--- Data shown ---
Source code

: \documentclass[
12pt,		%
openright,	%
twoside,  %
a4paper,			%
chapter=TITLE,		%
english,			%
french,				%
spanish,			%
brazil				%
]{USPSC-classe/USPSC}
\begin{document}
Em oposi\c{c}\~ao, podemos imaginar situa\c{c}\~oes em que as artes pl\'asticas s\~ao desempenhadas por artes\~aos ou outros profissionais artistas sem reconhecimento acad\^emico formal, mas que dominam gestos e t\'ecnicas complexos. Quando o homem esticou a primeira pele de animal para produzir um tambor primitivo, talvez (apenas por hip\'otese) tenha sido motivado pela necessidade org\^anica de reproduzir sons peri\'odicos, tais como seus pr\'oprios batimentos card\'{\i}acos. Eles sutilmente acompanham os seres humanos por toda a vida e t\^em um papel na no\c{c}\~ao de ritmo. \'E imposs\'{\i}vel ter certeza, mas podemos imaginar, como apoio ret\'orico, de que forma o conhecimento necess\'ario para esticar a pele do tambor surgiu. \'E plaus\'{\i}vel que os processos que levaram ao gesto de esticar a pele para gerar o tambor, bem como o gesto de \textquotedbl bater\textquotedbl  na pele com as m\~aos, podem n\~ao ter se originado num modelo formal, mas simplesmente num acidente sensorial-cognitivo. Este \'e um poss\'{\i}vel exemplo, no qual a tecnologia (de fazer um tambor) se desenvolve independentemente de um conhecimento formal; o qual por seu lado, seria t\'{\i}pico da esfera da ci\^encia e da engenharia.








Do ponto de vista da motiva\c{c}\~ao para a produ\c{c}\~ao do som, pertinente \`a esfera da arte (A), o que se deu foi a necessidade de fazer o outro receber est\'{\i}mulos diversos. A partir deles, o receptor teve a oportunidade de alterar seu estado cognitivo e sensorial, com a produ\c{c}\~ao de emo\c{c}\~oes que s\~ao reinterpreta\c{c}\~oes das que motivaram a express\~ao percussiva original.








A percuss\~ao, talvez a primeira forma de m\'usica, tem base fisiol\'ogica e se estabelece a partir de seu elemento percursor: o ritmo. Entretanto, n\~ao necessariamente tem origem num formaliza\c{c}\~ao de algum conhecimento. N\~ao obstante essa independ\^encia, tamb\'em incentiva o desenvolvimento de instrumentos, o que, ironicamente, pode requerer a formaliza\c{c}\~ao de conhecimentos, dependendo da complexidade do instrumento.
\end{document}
---
Your goal:
Copy all the entries verbatim.

Response for this exercise:
Source code

: \documentclass[
12pt,		%
openright,	%
twoside,  %
a4paper,			%
chapter=TITLE,		%
english,			%
french,				%
spanish,			%
brazil				%
]{USPSC-classe/USPSC}
\begin{document}
Em oposi\c{c}\~ao, podemos imaginar situa\c{c}\~oes em que as artes pl\'asticas s\~ao desempenhadas por artes\~aos ou outros profissionais artistas sem reconhecimento acad\^emico formal, mas que dominam gestos e t\'ecnicas complexos. Quando o homem esticou a primeira pele de animal para produzir um tambor primitivo, talvez (apenas por hip\'otese) tenha sido motivado pela necessidade org\^anica de reproduzir sons peri\'odicos, tais como seus pr\'oprios batimentos card\'{\i}acos. Eles sutilmente acompanham os seres humanos por toda a vida e t\^em um papel na no\c{c}\~ao de ritmo. \'E imposs\'{\i}vel ter certeza, mas podemos imaginar, como apoio ret\'orico, de que forma o conhecimento necess\'ario para esticar a pele do tambor surgiu. \'E plaus\'{\i}vel que os processos que levaram ao gesto de esticar a pele para gerar o tambor, bem como o gesto de \textquotedbl bater\textquotedbl  na pele com as m\~aos, podem n\~ao ter se originado num modelo formal, mas simplesmente num acidente sensorial-cognitivo. Este \'e um poss\'{\i}vel exemplo, no qual a tecnologia (de fazer um tambor) se desenvolve independentemente de um conhecimento formal; o qual por seu lado, seria t\'{\i}pico da esfera da ci\^encia e da engenharia.








Do ponto de vista da motiva\c{c}\~ao para a produ\c{c}\~ao do som, pertinente \`a esfera da arte (A), o que se deu foi a necessidade de fazer o outro receber est\'{\i}mulos diversos. A partir deles, o receptor teve a oportunidade de alterar seu estado cognitivo e sensorial, com a produ\c{c}\~ao de emo\c{c}\~oes que s\~ao reinterpreta\c{c}\~oes das que motivaram a express\~ao percussiva original.








A percuss\~ao, talvez a primeira forma de m\'usica, tem base fisiol\'ogica e se estabelece a partir de seu elemento percursor: o ritmo. Entretanto, n\~ao necessariamente tem origem num formaliza\c{c}\~ao de algum conhecimento. N\~ao obstante essa independ\^encia, tamb\'em incentiva o desenvolvimento de instrumentos, o que, ironicamente, pode requerer a formaliza\c{c}\~ao de conhecimentos, dependendo da complexidade do instrumento.
\end{document}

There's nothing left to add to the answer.